- **GOAL OF THE EXERCISE**
Start at the line with "with each other." in the records below, stop at the line with "main scale (with", and return every line in that span exactly, the two end lines included.

(EXTRACTED RECORDS begins)

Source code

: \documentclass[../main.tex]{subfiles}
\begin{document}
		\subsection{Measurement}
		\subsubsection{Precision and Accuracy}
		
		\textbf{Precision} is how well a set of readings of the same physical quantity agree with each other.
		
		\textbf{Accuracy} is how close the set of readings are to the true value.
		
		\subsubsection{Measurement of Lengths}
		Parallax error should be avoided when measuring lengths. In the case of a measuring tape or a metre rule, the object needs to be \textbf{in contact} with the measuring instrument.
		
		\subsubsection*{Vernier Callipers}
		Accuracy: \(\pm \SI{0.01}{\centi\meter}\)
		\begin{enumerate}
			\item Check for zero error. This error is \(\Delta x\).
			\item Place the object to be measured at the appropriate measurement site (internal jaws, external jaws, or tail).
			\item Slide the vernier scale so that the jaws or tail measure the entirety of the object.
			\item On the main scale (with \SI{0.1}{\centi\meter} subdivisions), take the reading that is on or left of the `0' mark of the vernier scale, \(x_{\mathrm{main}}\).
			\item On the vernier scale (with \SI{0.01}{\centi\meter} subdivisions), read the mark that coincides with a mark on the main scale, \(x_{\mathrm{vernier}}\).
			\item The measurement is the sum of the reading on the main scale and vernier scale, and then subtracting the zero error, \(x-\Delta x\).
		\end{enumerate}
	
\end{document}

(EXTRACTED RECORDS ends)
(EXTRACTED RECORDS begins)

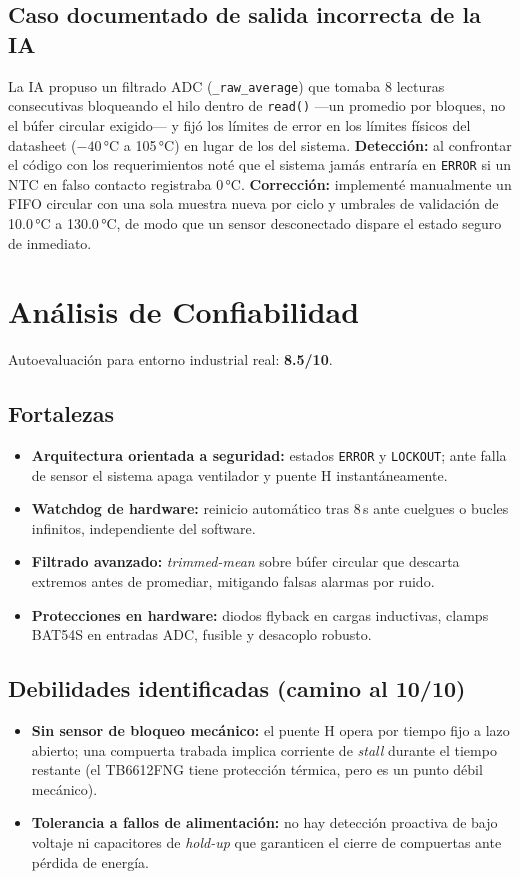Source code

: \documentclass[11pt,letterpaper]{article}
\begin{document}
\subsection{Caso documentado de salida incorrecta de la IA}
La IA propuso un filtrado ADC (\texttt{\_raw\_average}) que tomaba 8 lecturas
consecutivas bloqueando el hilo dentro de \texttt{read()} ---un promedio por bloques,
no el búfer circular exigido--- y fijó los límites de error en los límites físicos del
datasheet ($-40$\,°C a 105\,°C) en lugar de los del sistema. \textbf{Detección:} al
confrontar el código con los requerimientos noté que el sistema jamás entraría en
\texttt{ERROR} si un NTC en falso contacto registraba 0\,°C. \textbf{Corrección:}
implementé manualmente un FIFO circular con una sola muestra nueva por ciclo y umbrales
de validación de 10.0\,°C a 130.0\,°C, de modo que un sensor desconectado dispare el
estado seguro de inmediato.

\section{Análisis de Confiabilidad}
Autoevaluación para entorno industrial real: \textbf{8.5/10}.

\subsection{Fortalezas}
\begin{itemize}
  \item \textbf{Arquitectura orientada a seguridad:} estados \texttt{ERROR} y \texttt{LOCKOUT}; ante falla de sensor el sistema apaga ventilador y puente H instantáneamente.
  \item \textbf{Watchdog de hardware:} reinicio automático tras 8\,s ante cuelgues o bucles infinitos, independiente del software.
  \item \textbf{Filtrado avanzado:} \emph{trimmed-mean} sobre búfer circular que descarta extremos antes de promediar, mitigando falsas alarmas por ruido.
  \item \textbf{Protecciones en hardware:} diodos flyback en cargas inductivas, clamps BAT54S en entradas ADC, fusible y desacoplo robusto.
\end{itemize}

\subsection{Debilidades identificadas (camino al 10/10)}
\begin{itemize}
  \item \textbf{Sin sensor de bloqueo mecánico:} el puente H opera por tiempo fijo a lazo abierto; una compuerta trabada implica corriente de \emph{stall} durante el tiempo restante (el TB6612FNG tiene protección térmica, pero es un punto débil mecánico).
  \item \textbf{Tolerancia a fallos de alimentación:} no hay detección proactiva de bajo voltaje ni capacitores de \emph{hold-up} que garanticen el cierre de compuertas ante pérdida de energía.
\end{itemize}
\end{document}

(EXTRACTED RECORDS ends)

- **REPLY**
		\textbf{Precision} is how well a set of readings of the same physical quantity agree with each other.
		
		\textbf{Accuracy} is how close the set of readings are to the true value.
		
		\subsubsection{Measurement of Lengths}
		Parallax error should be avoided when measuring lengths. In the case of a measuring tape or a metre rule, the object needs to be \textbf{in contact} with the measuring instrument.
		
		\subsubsection*{Vernier Callipers}
		Accuracy: \(\pm \SI{0.01}{\centi\meter}\)
		\begin{enumerate}
			\item Check for zero error. This error is \(\Delta x\).
			\item Place the object to be measured at the appropriate measurement site (internal jaws, external jaws, or tail).
			\item Slide the vernier scale so that the jaws or tail measure the entirety of the object.
			\item On the main scale (with \SI{0.1}{\centi\meter} subdivisions), take the reading that is on or left of the `0' mark of the vernier scale, \(x_{\mathrm{main}}\).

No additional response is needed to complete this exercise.